### [Exercise directions]
In the records below, pick out all lines containing the word "alguns".
BEGIN Input material
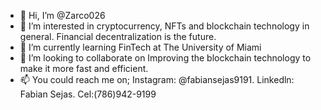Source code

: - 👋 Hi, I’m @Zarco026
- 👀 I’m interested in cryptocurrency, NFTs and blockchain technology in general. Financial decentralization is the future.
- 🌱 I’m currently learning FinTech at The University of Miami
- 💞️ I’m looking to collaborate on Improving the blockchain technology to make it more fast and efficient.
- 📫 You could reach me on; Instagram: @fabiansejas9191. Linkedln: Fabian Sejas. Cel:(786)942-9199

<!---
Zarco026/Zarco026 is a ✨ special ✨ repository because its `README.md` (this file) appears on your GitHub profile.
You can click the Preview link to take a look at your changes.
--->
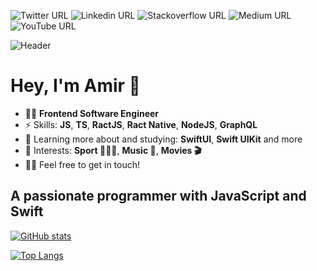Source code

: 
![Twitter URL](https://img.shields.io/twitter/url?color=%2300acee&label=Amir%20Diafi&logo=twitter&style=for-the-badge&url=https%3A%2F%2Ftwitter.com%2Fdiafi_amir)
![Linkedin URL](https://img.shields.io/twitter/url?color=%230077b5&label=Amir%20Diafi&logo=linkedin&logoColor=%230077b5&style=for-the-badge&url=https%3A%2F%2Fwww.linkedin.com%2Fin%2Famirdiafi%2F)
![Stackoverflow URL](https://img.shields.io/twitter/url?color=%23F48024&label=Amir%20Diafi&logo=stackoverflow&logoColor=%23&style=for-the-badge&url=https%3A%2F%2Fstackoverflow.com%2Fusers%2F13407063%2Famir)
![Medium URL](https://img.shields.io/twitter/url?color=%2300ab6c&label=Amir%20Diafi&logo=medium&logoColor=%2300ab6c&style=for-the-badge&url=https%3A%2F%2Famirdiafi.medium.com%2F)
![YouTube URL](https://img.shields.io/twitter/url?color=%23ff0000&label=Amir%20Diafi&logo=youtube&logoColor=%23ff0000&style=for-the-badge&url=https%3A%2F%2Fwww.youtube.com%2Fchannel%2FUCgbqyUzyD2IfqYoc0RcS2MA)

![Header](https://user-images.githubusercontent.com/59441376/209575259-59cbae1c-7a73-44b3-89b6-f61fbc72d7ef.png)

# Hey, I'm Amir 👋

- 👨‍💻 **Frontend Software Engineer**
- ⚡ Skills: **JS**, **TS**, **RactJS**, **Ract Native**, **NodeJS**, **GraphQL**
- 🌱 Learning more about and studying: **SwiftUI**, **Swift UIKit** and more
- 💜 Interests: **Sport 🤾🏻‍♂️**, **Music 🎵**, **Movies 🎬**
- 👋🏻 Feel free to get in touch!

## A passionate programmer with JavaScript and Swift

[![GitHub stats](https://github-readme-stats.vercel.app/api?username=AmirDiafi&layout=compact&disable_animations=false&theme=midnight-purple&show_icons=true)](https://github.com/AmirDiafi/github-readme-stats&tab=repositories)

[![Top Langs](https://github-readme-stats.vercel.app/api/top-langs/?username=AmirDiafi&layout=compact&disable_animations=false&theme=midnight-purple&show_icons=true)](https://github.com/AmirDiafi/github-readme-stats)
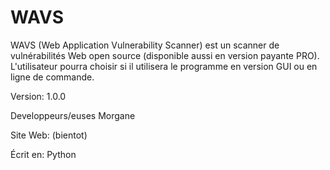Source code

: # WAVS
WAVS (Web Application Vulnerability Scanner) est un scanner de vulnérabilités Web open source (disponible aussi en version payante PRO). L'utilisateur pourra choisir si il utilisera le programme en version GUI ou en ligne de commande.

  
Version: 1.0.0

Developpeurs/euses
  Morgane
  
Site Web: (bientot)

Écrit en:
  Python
END Input material
BEGIN Input material
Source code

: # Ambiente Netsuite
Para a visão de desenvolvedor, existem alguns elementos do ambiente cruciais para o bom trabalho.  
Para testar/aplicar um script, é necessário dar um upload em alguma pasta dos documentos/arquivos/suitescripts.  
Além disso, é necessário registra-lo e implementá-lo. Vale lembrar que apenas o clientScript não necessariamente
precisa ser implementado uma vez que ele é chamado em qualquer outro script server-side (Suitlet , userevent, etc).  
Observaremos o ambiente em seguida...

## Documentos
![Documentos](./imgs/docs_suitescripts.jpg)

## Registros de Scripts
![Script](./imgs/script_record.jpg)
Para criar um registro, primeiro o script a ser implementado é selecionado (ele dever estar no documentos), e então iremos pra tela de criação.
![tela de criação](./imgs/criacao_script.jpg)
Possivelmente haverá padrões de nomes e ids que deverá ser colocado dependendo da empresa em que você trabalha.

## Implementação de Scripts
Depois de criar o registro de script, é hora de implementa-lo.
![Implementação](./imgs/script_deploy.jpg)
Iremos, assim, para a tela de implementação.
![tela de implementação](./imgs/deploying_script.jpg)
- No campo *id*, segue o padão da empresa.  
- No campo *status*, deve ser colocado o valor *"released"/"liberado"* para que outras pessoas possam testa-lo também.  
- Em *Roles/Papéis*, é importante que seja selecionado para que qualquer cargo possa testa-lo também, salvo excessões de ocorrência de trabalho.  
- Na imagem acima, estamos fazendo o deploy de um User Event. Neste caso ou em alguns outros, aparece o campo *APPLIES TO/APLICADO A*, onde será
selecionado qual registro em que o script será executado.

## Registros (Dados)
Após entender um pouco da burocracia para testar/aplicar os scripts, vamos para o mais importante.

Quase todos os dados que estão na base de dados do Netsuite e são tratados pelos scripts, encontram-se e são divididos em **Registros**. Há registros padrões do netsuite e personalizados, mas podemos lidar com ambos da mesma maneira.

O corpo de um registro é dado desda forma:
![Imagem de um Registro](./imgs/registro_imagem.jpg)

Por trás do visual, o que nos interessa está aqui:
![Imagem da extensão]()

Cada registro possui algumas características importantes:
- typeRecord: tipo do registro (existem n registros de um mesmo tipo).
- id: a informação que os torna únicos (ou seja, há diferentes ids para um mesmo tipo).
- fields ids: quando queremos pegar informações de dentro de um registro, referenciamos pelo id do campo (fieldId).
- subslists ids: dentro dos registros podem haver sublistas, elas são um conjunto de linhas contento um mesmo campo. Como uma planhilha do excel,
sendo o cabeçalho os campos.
END Input material
### [Solution to the problem]
Para a visão de desenvolvedor, existem alguns elementos do ambiente cruciais para o bom trabalho.  
- Na imagem acima, estamos fazendo o deploy de um User Event. Neste caso ou em alguns outros, aparece o campo *APPLIES TO/APLICADO A*, onde será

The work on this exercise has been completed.